1. 程式人生 > >TensorFlow學習實踐(三):使用TFRecord格式資料和tf.estimator API進行模型訓練和預測

TensorFlow學習實踐(三):使用TFRecord格式資料和tf.estimator API進行模型訓練和預測

本文以mnist為例,介紹如何使用TFRecord格式資料和tf.estimator API進行模型訓練和預測。

參考:

目錄

一、資料輸入

def input_fn(filenames, training):
    dataset = tf.data.TFRecordDataset(filenames)
    dataset = dataset.map(parse_data)

    if training:
        dataset = dataset.shuffle(buffer_size=50000)
    dataset = dataset.batch(FLAGS.batch_size)
    if training:
        dataset = dataset.repeat()

    iterator = dataset.make_one_shot_iterator()
    features, labels = iterator.get_next()
    return features, labels

通過tf.data的API對TFRecord資料進行解析,parse_data的具體實現見上篇:TensorFlow學習實踐(二):使用TFRecord格式資料和tf.data API進行模型訓練和預測。官方文件(datasets)中有說明,和estimator配合使用時要用dataset.make_one_shot_iterator(),Note: Currently, one-shot iterators are the only type that is easily usable with an Estimator.

二、模型定義

def model_fn(features, labels, mode):
    with tf.variable_scope('conv1'):
        conv1 = tf.layers.conv2d(inputs=features,
                                 filters=32,
                                 kernel_size=[5, 5],
                                 padding='same',
                                 activation=tf.nn.relu)

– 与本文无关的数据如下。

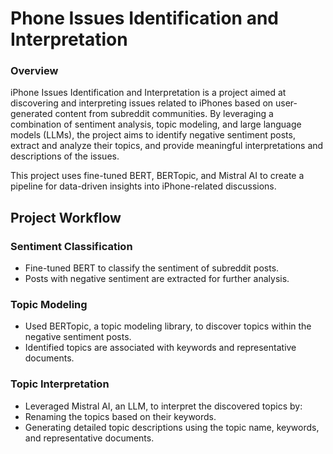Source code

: # Phone Issues Identification and Interpretation
### Overview
iPhone Issues Identification and Interpretation is a project aimed at discovering and interpreting issues related to iPhones based on user-generated content from subreddit communities. By leveraging a combination of sentiment analysis, topic modeling, and large language models (LLMs), the project aims to identify negative sentiment posts, extract and analyze their topics, and provide meaningful interpretations and descriptions of the issues.

This project uses fine-tuned BERT, BERTopic, and Mistral AI to create a pipeline for data-driven insights into iPhone-related discussions.

## Project Workflow
### Sentiment Classification

- Fine-tuned BERT to classify the sentiment of subreddit posts.
- Posts with negative sentiment are extracted for further analysis.

### Topic Modeling

- Used BERTopic, a topic modeling library, to discover topics within the negative sentiment posts.
- Identified topics are associated with keywords and representative documents.

### Topic Interpretation

- Leveraged Mistral AI, an LLM, to interpret the discovered topics by:
- Renaming the topics based on their keywords.
- Generating detailed topic descriptions using the topic name, keywords, and representative documents.
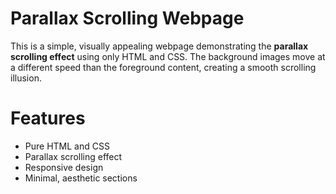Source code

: # Parallax Scrolling Webpage

This is a simple, visually appealing webpage demonstrating the **parallax scrolling effect** using only HTML and CSS. The background images move at a different speed than the foreground content, creating a smooth scrolling illusion.

# Features

- Pure HTML and CSS
- Parallax scrolling effect
- Responsive design
- Minimal, aesthetic sections



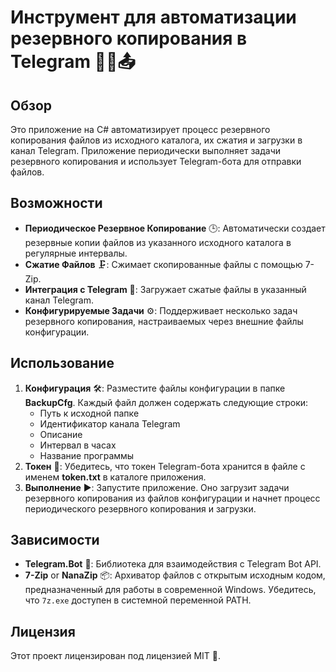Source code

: # Инструмент для автоматизации резервного копирования в Telegram 📂🔄📤

## Обзор
Это приложение на C# автоматизирует процесс резервного копирования файлов из исходного каталога, их сжатия и загрузки в канал Telegram. Приложение периодически выполняет задачи резервного копирования и использует Telegram-бота для отправки файлов.

## Возможности
- **Периодическое Резервное Копирование** 🕒: Автоматически создает резервные копии файлов из указанного исходного каталога в регулярные интервалы.
- **Сжатие Файлов** 🗜: Сжимает скопированные файлы с помощью 7-Zip.
- **Интеграция с Telegram** 📳: Загружает сжатые файлы в указанный канал Telegram.
- **Конфигурируемые Задачи** ⚙️: Поддерживает несколько задач резервного копирования, настраиваемых через внешние файлы конфигурации.

## Использование
1. **Конфигурация** 🛠️: Разместите файлы конфигурации в папке **BackupCfg**. Каждый файл должен содержать следующие строки:
    - Путь к исходной папке
    - Идентификатор канала Telegram
    - Описание
    - Интервал в часах
    - Название программы
2. **Токен** 🔑: Убедитесь, что токен Telegram-бота хранится в файле с именем **token.txt** в каталоге приложения.
3. **Выполнение** ▶️: Запустите приложение. Оно загрузит задачи резервного копирования из файлов конфигурации и начнет процесс периодического резервного копирования и загрузки.

## Зависимости
- **Telegram.Bot** 🤖: Библиотека для взаимодействия с Telegram Bot API.
- **7-Zip** or **NanaZip** 📦: Архиватор файлов с открытым исходным кодом, предназначенный для работы в современной Windows. Убедитесь, что `7z.exe` доступен в системной переменной PATH.

## Лицензия
Этот проект лицензирован под лицензией MIT 📜.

    pool1 = tf.layers.max_pooling2d(inputs=conv1, pool_size=[2, 2], strides=2)      # 14*14*32

    with tf.variable_scope('conv2'):
        conv2 = tf.layers.conv2d(inputs=pool1,
                                 filters=64,
                                 kernel_size=[5, 5],
                                 padding='same',
                                 activation=tf.nn.relu)

    pool2 = tf.layers.max_pooling2d(inputs=conv2, pool_size=[2, 2], strides=2)      # 7*7*64

    with tf.variable_scope('fc1'):
        pool2_flat = tf.reshape(pool2, [-1, 7*7*64])
        fc1 = tf.layers.dense(inputs=pool2_flat, units=1024, activation=tf.nn.relu)
        dropout1 = tf.layers.dropout(inputs=fc1, rate=0.4, training=mode == tf.estimator.ModeKeys.TRAIN)

    with tf.variable_scope('logits'):
        logits = tf.layers.dense(inputs=dropout1, units=10)     # 使用該值計算交叉熵損失
        predict = tf.nn.softmax(logits)

    predictions = {
        # Generate predictions (for PREDICT and EVAL mode)
        "classes": tf.argmax(input=logits, axis=1),
        # Add `softmax_tensor` to the graph. It is used for PREDICT and by the
        # `logging_hook`.
        "probabilities": tf.nn.softmax(logits, name="softmax_tensor")
    }

    if mode == tf.estimator.ModeKeys.PREDICT:
        return tf.estimator.EstimatorSpec(mode=mode, predictions=predictions)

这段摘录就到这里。